[Data entries]
• • •

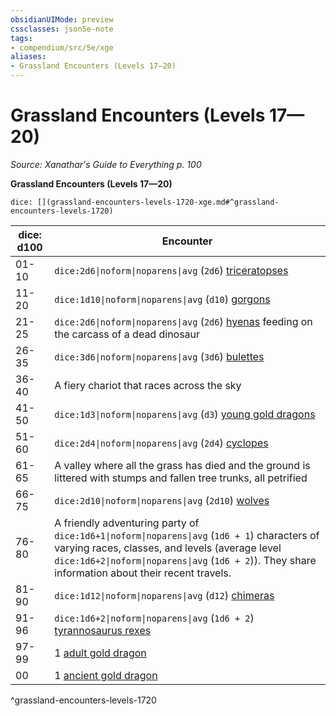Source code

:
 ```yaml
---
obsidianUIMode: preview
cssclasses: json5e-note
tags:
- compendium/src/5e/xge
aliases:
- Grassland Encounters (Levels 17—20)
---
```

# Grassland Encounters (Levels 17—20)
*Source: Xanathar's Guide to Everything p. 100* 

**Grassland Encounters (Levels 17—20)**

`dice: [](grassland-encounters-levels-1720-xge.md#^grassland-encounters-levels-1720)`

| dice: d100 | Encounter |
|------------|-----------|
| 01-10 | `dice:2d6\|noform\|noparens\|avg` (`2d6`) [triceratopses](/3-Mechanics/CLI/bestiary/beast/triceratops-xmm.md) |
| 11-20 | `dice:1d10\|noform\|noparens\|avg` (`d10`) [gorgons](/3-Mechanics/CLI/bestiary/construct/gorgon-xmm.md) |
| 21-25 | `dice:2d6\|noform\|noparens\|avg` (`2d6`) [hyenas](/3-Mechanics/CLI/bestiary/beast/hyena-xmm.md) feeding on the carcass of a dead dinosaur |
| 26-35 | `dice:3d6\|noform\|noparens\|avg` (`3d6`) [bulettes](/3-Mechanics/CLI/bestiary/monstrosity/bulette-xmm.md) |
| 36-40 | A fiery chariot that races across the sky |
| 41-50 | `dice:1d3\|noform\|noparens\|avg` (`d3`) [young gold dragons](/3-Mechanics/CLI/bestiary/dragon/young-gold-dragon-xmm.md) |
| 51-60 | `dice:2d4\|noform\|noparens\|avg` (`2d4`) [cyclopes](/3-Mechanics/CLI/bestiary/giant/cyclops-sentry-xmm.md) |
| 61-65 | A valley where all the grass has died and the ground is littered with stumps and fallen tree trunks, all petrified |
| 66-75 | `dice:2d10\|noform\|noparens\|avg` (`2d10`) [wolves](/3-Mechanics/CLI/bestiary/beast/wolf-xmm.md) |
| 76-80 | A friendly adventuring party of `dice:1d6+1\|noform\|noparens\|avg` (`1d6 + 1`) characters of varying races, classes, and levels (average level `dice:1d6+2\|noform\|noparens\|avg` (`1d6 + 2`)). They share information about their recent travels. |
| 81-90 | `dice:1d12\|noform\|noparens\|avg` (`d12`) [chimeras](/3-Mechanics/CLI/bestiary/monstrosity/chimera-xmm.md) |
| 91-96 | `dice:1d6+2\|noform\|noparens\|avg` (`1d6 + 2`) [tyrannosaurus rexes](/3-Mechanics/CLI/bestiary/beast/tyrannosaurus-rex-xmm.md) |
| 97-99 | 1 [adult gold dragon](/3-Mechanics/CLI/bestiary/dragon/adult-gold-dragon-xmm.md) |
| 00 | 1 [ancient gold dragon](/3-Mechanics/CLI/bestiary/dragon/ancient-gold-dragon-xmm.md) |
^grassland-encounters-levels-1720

• • •

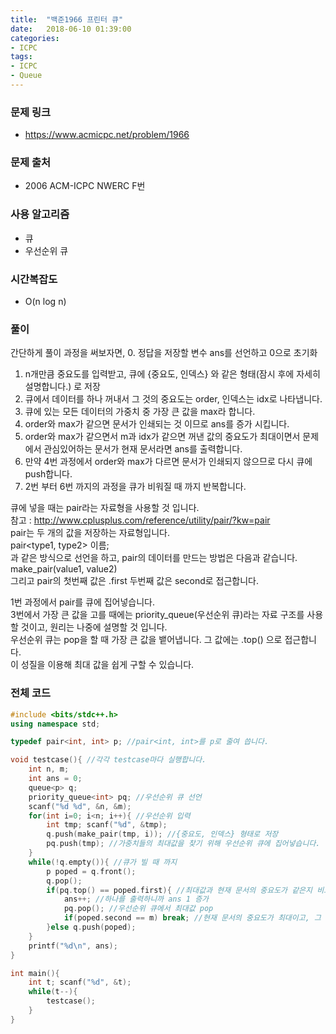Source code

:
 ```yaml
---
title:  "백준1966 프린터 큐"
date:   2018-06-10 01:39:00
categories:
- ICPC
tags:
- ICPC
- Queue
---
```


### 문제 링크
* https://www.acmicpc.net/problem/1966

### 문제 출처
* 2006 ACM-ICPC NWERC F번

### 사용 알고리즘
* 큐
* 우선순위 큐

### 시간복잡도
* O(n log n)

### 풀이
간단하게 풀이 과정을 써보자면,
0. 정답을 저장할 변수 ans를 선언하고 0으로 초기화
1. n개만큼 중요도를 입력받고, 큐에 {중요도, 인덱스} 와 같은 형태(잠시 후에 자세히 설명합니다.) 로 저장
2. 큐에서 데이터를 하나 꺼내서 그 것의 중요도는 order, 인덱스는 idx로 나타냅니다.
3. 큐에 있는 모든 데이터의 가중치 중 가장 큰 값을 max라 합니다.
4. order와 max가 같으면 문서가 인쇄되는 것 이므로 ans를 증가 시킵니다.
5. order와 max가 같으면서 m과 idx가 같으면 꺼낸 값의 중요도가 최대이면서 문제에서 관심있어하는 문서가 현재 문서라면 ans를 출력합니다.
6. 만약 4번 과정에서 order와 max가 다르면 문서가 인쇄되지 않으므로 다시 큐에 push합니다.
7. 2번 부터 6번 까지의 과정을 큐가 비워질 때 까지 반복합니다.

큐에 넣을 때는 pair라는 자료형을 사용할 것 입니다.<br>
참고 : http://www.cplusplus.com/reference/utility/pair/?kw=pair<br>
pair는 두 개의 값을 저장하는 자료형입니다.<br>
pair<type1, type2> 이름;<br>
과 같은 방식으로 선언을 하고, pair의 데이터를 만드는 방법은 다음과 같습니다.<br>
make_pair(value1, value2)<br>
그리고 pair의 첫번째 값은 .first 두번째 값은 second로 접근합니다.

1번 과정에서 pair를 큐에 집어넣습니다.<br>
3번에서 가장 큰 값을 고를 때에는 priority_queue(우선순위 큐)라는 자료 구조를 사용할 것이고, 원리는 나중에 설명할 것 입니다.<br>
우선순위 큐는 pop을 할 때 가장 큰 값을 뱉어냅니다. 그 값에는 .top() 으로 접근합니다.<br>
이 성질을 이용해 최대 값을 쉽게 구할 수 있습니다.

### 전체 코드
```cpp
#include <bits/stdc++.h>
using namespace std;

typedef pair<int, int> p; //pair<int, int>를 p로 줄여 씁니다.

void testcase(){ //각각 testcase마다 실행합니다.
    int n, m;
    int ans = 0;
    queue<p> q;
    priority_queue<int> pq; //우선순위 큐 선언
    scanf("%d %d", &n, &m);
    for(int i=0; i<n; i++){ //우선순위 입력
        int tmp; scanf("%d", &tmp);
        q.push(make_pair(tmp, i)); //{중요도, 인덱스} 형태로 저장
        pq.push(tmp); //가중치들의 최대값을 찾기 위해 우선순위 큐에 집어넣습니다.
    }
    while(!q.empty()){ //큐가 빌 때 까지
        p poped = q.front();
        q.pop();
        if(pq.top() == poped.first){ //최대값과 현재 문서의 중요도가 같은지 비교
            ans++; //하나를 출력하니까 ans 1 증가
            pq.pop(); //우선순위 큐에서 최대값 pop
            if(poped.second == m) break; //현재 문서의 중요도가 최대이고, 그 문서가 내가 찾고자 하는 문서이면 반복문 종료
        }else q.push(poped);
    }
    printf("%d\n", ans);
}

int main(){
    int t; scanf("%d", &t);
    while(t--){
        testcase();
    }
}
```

• • •

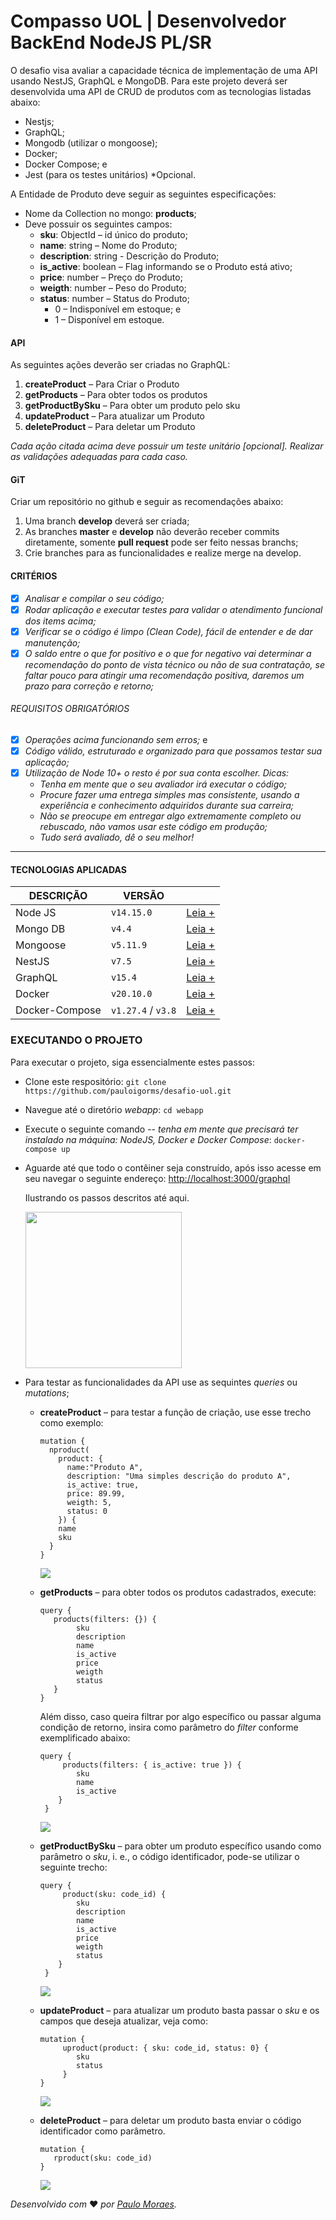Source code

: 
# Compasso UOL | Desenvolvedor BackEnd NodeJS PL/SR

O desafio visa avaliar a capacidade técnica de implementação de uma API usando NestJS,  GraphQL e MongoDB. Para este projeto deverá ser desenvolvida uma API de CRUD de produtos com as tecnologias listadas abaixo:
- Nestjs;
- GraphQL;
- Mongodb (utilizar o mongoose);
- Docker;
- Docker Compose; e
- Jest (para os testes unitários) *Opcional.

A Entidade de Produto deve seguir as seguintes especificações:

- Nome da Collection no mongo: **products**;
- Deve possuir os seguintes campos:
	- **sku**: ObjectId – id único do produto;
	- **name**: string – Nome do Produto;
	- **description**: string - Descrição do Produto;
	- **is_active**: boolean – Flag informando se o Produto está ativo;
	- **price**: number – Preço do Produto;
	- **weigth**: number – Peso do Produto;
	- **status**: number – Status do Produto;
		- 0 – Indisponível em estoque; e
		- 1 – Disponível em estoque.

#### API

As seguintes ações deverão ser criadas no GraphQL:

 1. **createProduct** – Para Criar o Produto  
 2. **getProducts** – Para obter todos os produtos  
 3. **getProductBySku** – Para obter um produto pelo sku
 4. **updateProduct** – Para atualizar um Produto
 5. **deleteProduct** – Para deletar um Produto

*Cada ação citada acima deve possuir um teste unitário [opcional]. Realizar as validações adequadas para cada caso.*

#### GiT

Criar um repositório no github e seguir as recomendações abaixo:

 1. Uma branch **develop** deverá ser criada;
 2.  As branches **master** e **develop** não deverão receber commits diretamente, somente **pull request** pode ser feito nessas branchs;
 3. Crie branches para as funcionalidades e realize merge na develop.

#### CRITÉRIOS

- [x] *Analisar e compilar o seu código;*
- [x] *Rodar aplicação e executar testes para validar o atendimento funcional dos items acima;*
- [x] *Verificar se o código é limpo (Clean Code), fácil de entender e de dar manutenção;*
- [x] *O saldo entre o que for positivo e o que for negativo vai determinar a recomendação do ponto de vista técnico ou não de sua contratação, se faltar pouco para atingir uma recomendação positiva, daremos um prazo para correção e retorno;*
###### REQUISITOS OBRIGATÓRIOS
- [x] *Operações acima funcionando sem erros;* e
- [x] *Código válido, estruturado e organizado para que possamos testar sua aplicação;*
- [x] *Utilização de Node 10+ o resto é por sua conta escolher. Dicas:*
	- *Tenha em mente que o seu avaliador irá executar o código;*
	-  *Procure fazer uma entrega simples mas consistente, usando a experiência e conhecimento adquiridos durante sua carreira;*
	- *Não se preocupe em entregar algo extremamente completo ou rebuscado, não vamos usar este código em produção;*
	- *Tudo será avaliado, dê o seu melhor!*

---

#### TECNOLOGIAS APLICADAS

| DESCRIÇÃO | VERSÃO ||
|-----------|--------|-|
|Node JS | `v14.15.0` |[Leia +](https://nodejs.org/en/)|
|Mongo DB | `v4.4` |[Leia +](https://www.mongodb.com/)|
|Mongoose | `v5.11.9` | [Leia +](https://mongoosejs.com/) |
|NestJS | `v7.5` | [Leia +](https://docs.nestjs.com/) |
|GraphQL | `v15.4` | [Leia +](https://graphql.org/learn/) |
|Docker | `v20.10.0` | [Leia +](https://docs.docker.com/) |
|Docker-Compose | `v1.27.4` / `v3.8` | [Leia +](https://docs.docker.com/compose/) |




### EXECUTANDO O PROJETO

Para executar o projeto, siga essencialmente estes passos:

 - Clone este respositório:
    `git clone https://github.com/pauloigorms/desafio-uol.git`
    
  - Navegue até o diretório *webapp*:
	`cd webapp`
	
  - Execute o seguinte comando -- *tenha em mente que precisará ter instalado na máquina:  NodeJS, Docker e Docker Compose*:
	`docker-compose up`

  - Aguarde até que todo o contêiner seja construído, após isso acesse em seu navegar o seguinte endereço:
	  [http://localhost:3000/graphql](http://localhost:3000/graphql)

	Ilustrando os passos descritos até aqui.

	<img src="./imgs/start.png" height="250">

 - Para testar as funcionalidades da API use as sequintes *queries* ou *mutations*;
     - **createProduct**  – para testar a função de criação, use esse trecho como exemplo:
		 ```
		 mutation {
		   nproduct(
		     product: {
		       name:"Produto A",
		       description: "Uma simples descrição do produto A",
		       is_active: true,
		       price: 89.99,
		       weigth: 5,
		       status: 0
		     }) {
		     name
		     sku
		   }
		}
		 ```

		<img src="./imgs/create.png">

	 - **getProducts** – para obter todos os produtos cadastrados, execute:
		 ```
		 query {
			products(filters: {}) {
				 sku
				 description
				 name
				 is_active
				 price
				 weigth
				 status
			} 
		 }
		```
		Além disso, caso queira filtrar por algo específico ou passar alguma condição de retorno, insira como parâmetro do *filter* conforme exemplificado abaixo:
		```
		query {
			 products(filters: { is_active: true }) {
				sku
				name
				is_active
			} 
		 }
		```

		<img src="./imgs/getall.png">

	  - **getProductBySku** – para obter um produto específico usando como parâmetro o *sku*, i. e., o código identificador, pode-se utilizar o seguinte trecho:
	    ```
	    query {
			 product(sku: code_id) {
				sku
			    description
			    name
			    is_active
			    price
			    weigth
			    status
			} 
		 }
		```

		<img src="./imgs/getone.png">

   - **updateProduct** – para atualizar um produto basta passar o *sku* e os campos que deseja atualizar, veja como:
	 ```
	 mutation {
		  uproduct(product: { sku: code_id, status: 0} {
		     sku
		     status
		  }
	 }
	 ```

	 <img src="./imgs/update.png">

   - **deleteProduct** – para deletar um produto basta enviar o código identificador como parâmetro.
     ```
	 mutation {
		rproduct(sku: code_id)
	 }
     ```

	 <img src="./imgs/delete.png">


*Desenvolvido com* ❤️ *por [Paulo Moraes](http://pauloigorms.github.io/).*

• • •

TASK TO COMPLETE
Using the data above, repeat exactly the lines that begin at the line with "- **sku**: ObjectId – id único do produto;" and end at the line with "- [x] *Operações", both ends included.

ANSWER
	- **sku**: ObjectId – id único do produto;
	- **name**: string – Nome do Produto;
	- **description**: string - Descrição do Produto;
	- **is_active**: boolean – Flag informando se o Produto está ativo;
	- **price**: number – Preço do Produto;
	- **weigth**: number – Peso do Produto;
	- **status**: number – Status do Produto;
		- 0 – Indisponível em estoque; e
		- 1 – Disponível em estoque.

#### API

As seguintes ações deverão ser criadas no GraphQL:

 1. **createProduct** – Para Criar o Produto  
 2. **getProducts** – Para obter todos os produtos  
 3. **getProductBySku** – Para obter um produto pelo sku
 4. **updateProduct** – Para atualizar um Produto
 5. **deleteProduct** – Para deletar um Produto

*Cada ação citada acima deve possuir um teste unitário [opcional]. Realizar as validações adequadas para cada caso.*

#### GiT

Criar um repositório no github e seguir as recomendações abaixo:

 1. Uma branch **develop** deverá ser criada;
 2.  As branches **master** e **develop** não deverão receber commits diretamente, somente **pull request** pode ser feito nessas branchs;
 3. Crie branches para as funcionalidades e realize merge na develop.

#### CRITÉRIOS

- [x] *Analisar e compilar o seu código;*
- [x] *Rodar aplicação e executar testes para validar o atendimento funcional dos items acima;*
- [x] *Verificar se o código é limpo (Clean Code), fácil de entender e de dar manutenção;*
- [x] *O saldo entre o que for positivo e o que for negativo vai determinar a recomendação do ponto de vista técnico ou não de sua contratação, se faltar pouco para atingir uma recomendação positiva, daremos um prazo para correção e retorno;*
###### REQUISITOS OBRIGATÓRIOS
- [x] *Operações acima funcionando sem erros;* e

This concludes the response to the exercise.